The Palestinian Authority is more and more revealing its own complicity in Israeli occupation, argues Alex Snowdon
Palestinian resistance erupted in May, initially in east Jerusalem and rapidly spreading across the whole of historic Palestine. The 11-day Israeli assault on Gaza prompted an escalation of protests, peaking with the general strike on Tuesday 18 May, and to some extent protests have continued since the Gaza ceasefire.
However, a striking element in the recent upsurge is the role of the Palestinian Authority. It has not merely been weak and ineffectual but has actively repressed some Palestinian demonstrations in the occupied West Bank.
Perhaps the worst moment came with the arrest and death of Nizar Banat, a Palestinian activist, on 24 June. The 44-year-old died in custody of Palestinian security forces. Subsequent demonstrations over his death were violently attacked by security forces. No wonder an Electronic Intifada article in late June was headlined ‘Palestinian Authority forces are Israel’s foot soldiers’.
This was no aberration. It was in keeping with the PA’s role in response to the uprising in May. A brief re-cap of what happened is useful here.
Resistance and repression
Threatened evictions of families in the Sheikh Jarrah neighbourhood of east Jerusalem – to make way for Jewish Israeli settlers – prompted demonstrations. The evictions were significant as part of the process of removing Palestinians from Jerusalem, but also symbolised the whole dynamic of dispossession that has characterised the Palestinian experience since at least 1948.
Israeli crackdowns on the protests prompted further street mobilisation in east Jerusalem.

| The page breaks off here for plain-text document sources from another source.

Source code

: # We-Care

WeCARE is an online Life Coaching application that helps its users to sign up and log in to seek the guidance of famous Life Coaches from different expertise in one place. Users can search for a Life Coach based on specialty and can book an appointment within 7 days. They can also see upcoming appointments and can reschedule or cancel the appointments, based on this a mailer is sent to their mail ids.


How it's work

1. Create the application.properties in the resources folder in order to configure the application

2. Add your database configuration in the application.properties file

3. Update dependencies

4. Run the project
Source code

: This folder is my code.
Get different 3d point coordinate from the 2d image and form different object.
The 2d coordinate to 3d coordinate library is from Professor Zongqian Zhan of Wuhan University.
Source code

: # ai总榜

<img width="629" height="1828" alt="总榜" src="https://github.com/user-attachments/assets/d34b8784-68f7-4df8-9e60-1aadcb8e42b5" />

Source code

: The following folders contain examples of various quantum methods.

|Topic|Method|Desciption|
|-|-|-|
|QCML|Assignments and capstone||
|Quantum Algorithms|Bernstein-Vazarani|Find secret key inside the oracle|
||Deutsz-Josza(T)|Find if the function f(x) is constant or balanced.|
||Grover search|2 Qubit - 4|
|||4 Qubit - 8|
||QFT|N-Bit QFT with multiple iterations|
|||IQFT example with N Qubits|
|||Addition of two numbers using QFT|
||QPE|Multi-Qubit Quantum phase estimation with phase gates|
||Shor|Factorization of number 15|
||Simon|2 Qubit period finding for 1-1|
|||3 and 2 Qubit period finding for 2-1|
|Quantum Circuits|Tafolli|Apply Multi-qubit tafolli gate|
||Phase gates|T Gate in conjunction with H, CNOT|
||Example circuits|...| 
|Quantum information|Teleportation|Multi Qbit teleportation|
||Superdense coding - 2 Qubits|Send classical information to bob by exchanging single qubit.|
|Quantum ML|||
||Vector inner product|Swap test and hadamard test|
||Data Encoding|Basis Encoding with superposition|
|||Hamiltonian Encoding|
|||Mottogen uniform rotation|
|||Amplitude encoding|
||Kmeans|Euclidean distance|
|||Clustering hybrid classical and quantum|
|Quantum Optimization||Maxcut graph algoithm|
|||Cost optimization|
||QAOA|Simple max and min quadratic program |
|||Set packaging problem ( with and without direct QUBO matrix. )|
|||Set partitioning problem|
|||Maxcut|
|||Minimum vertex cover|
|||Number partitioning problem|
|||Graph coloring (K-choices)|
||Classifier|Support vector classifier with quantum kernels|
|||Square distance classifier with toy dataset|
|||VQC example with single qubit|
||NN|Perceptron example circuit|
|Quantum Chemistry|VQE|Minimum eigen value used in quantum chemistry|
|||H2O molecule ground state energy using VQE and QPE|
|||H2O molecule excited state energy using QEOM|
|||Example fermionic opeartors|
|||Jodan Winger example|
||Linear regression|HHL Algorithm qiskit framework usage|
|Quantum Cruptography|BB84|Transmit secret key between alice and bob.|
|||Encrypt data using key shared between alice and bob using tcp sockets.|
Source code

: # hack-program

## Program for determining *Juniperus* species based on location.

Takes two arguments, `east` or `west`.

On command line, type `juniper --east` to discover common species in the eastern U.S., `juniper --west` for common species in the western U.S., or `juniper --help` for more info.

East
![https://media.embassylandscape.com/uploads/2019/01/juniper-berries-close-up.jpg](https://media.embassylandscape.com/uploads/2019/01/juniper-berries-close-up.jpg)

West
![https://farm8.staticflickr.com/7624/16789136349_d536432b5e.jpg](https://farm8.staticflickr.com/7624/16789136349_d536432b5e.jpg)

The storming of Al Aqsa (the third holiest site in Islam), with Israeli forces using tear gas and rubber bullets, was especially provocative and caused outrage. This generated widespread solidarity protests among Palestinian citizens of Israel and in the West Bank, where the Palestinian Authority has a degree of authority (but in the context of Israel’s military occupation).
The Israeli assault on Gaza, which killed over 200 people in just 11 days, fuelled a higher level of protest. Palestinians in Israel demonstrated on a scale rarely seen before – and were the driving force behind 18 May becoming a general strike day. Protests took place in many cities and towns in the West Bank, partly in solidarity with Sheikh Jarrah and the Palestinians under attack in Gaza but also fuelled by West Bank Palestinians’ own deep-seated grievances.
After the ceasefire was agreed, Israeli forces went on the offensive with a wave of repression against Palestinians, especially young protesters, in Israel. This was an attempt to punish Palestinian citizens of Israel for their unusual levels of militancy and to deter further action. In the West Bank, however, Israel has relied more on the role of Palestinian Authority forces to enforce its will.
Many Palestinians celebrated the setback for Israel in Gaza – where its military offensive was widely regarded as a strategic failure – and also celebrated a number of partial climbdowns forced upon Israel, such as a delay to the Sheikh Jarrah evictions. It was at one such public celebration in Ramallah, the seat of the Palestinian Authority in the West Bank, on 21 May that Palestinian student Tariq al-Khudairi was arrested by PA security forces.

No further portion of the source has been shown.